Kyle surprises Wayne with a new term that is being utilized in trauma work—moral injury. This happens when someone, either by choice or coercion, acts in opposition to their deep moral framework. It causes significant damage not only to the one who does it, but to the people impacted by his actions. It is especially troublesome in religious contexts where such betrayal can even destroy our ability to believe in God. They highlight the challenges of healing from such injuries, noting that they often affect a person's identity, worldview, and ability to trust others. They talk about betrayal and how to move beyond it to healing, highlighting the transformative power of God's love and the ability to find purpose in suffering. They end with the idea that the painful groanings of that injury may, in part, be the prayers that are too deep for words.

Podcast Notes:

9 Comments

  1. I appreciate your conversation on this topic in this week’s podcast. I was introduced to moral injury during my doctoral studies in conflict analysis & resolution while studying violence, particularly genocide and ethnic conflicts. I’ll look forward to reading the articles that you posted to understand more of the topic as those where what triggered Kyle to invite your exploration of the topic. Not being a therapist, my own focus has been on the psycho-social effects of acts of violence on the perpetrators themselves…how they are being de-humanized as they commit those acts, as well as the de-humanization of their victims. I’ll be re-listening after I’ve had a chance to read the articles, and I hope to perhaps engage with Kyle on this as he continues his research into the topic. Thanks for taking this one on! –Blessings–

  2. Yes, Wayne, please right a book about betrayal and how to get over it! It hurts most when it’s those you love the most or those you trusted the most.

    I think there are many people who are still participating in the 2×2 system that are experiencing moral trauma right now because they know in their heart that defending pedophiles and not supporting victims is morally wrong, no matter how much anyone tries to twist scripture to justify it. Knowing that they are being traumatized too helps me have some sympathy for them.
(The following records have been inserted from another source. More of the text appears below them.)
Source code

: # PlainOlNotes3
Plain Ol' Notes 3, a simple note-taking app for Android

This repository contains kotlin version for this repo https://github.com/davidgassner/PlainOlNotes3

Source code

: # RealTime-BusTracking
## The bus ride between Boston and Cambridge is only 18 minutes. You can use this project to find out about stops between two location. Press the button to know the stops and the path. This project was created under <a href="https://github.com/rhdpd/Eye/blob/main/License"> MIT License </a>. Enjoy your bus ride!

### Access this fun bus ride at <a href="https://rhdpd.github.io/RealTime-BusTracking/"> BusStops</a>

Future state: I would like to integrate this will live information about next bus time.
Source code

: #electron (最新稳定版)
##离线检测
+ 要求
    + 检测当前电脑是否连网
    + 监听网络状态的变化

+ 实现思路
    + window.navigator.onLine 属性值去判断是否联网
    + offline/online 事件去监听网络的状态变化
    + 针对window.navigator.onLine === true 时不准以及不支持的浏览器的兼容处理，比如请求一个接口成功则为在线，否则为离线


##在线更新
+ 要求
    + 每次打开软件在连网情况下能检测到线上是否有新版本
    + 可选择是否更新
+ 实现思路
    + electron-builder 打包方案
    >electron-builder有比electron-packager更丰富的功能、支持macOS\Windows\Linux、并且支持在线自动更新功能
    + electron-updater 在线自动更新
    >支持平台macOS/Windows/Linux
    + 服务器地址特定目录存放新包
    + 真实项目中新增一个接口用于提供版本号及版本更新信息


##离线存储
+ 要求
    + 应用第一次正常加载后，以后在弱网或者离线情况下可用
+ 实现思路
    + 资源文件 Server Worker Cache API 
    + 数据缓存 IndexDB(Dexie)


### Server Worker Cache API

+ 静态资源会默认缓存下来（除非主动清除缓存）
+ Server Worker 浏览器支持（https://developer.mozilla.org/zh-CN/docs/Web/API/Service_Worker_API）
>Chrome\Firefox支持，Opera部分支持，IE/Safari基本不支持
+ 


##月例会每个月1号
    • I’ve been asked many times, Cyndi, but so far it doesn’t seem to have God’s timing in it yet. Who knows? I’m so sorry for the pain you all have been through and then have it made even worse by those who could not acknowledge it, repent from it, and seek healing for their victims. Yes, they are traumatized too, but ignoring the pain only deepens the trauma.

  3. I experienced betrayal on many levels…friendships, work experiences, religious environments, and family. They have impacted me in deep and profound ways, some of which I will never recover fully in this lifetime. But I understand the power of forgiveness, above all, forgiving myself.

    It was important Wayne, to me, to share what part we played in betrayal, and examine that with others we trust. And also how that trust can be so fragile in human relationships. I agree, without God and His Presence, I don’t know how I would get through. Unfortunately I am not blessed with a wealth of relationships I can turn to in challenging times, but I can turn to Jesus, He alone my rock and my salvation, as it says in Psalm 62.

  4. I’m in such a situation, sad and disappointed. I found myself in great distress, God seemed distant or even not existent.

    I knew He was not the author of my trouble and stubborn I simply continued sharing and talking to Him and how can I say it, it took time but we have never been so in love with each other as I experience the relationship now.

    Graham Cookes Post and a recent gods yourney podcast  describe this in a great way too.

    But then, sometimes there is this dark corner rising questioning why god “who once kicked a guy from a horse/donkey  and made a paul” did not intervene in my situation. There I see that I have grasped little of how good He really is.

    I’m looking forward and trust finally there will be entering into more rest and peace.

    • Dieter, we all have times when we have a hard time seeing what God is up to. I’m blesed to hear you found your way to love and willingness to grow in knowing “how good he really is.” Perhaps that will let you rethink whether he “did not intervene in (your) situation,” or he intervened in ways I was expecting. When I look back I can often see now what I couldn’t see then. He was at work, just not in ways I wanted to expected. I pray you’ll be able to do that as well. That helps my trust, rest, and peace grow in the things I face today.

    • It’s been a while since I’ve heard from you, Sarah. Thanks for letting me know you’re still there. Blessings!!